Overall, the best and lowest-cost approach to minimize false alarms is limiting the effect of the unbalanced category on the other categories in the data. This includes collecting more data, which is the best option but is very time-consuming and very difficult since if more data could be collected easily, this problem would cease to exist, discarding the overwhelming categories—mostly the “normal” traffic behavior—which would cause a loss of information and bias in prediction; and finding a way to separate the greater number of categories from the lesser number of categories, thus reducing the effect. The last approach is not easy to achieve but is more time-saving, cost-saving, and information-preserving than the other solutions. This is the solution that will be focused on in this topic and will be integrated into the hybrid system we design to form a strategy, which we call HRC.
1.2. The Methodology’s Novelty and Contributions
Technically, there are two contributions from this strategy to the IDS:
The first contribution is that this strategy can be used to predict the future behavior of the wireless network to detect if there is a potential threat about to happen based on observing the IP packages’ information. The idea is that the flow of IP packages can reflect the behavior of the networks as it is inherently time-dependent. Each packet in the flow has a timestamp indicating when it was transmitted or received. The order of the packets and the time intervals between them thus can provide the patterns that reflect the behavior of the network over a long period. And these patterns are distinctive in the attacks. Despite how complicated an attack is, it usually leaves a trail when occurring and is presented on the flow IP packages.

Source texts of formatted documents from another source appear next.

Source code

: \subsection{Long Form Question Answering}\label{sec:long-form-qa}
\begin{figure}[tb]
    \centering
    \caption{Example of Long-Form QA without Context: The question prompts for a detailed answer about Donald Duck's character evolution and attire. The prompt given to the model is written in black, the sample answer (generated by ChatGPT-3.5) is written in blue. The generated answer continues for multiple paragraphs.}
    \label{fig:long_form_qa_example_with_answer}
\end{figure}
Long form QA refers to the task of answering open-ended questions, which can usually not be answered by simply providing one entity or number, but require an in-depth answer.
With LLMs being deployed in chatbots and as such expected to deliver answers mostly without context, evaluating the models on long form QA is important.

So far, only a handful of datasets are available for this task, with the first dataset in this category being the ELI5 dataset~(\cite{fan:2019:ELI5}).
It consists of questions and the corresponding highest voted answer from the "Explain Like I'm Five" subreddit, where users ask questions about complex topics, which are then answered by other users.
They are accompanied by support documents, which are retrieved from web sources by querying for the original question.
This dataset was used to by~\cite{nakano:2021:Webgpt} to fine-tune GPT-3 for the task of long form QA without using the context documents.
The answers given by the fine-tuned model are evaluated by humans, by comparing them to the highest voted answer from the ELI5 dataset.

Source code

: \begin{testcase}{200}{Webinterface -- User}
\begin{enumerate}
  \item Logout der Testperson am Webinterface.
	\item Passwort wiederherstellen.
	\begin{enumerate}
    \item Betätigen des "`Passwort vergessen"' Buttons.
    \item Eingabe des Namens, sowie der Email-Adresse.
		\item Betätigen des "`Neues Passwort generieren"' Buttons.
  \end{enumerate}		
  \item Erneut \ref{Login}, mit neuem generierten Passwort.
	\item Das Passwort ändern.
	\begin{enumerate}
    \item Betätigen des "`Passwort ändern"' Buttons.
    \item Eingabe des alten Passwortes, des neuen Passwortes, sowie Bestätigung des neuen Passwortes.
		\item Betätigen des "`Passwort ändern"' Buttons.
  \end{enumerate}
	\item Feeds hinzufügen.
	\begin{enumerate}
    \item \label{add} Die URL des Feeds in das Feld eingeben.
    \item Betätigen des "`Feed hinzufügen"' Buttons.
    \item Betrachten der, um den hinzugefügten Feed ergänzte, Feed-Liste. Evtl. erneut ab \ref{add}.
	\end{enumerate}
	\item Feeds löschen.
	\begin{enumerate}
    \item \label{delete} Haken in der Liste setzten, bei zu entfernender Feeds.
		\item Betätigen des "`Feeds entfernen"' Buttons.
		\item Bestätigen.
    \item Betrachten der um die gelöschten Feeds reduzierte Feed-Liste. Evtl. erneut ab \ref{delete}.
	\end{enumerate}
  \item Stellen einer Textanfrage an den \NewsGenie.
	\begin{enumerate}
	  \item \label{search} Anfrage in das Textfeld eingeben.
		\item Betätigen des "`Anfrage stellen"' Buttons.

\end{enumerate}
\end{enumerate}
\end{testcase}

By carefully exploiting these trails with modern algorithms, such as ML and DL, the system can recognize the signs of an attack before it occurs. Among the algorithms, RNN-LSTM and CNN, as mentioned, are the brightest candidates for extracting and learning the time–space relationship between features in the IP package flow, and thus, they are the most suitable for this strategy. This contribution can help the IDS to be more proactive in detecting the potential threat and having enough time to react to the attack, or in the case of false detection, due to predicting multiple steps ahead in a short moment in the future, the IDS can have time to reconsider the decision before making a final decision in the upcoming current moment. This idea is considerably new in IDS study, and the closest to it, at this moment, is in the contribution [
39].
The second contribution of this strategy is its ability to deal with imbalanced data without discarding any samples or changing the base relationship between categories, such as in [
59,
60,
61]. The main task of IDS is to recognize the attack occurring on the wireless system; therefore, classifying the traffic behavior is the main task of IDS. However, imbalanced data significantly affect almost all the classification approaches because the class imbalance directly skews the distribution of the target class (or target category) toward the majority class (or majority category). If imbalances are too high, the model becomes overly familiar with the majority class, leading to poor generalization of the minority classes. In the regression task, the impact might be less severe mostly because the regression model focuses more on the distribution of the target class and is not overly biased toward a specific range or set of classes. Therefore, as long as the distribution of the target class remains balanced, the model can still learn the full range of potential output classes and is less likely to be completely biased toward the majority. Therefore, we let the regression part in the HRC strategy handle this instead of the classification part. As mentioned, the primary task of the regression part is to try to predict the behavior of the traffic in the near future, which is specifically “normal” or “attack”, so technically, the regressor also handles classifying these two categories. Regarding the attack, we combine all the attacks into one big category and, thus, raise the number of samples considerably so that it will reduce the imbalanced effect between them and the “normal” category. This idea, plus the fact that regression models are less affected by the imbalanced categorical problem, will help the IDS deal with the imbalanced data more effectively.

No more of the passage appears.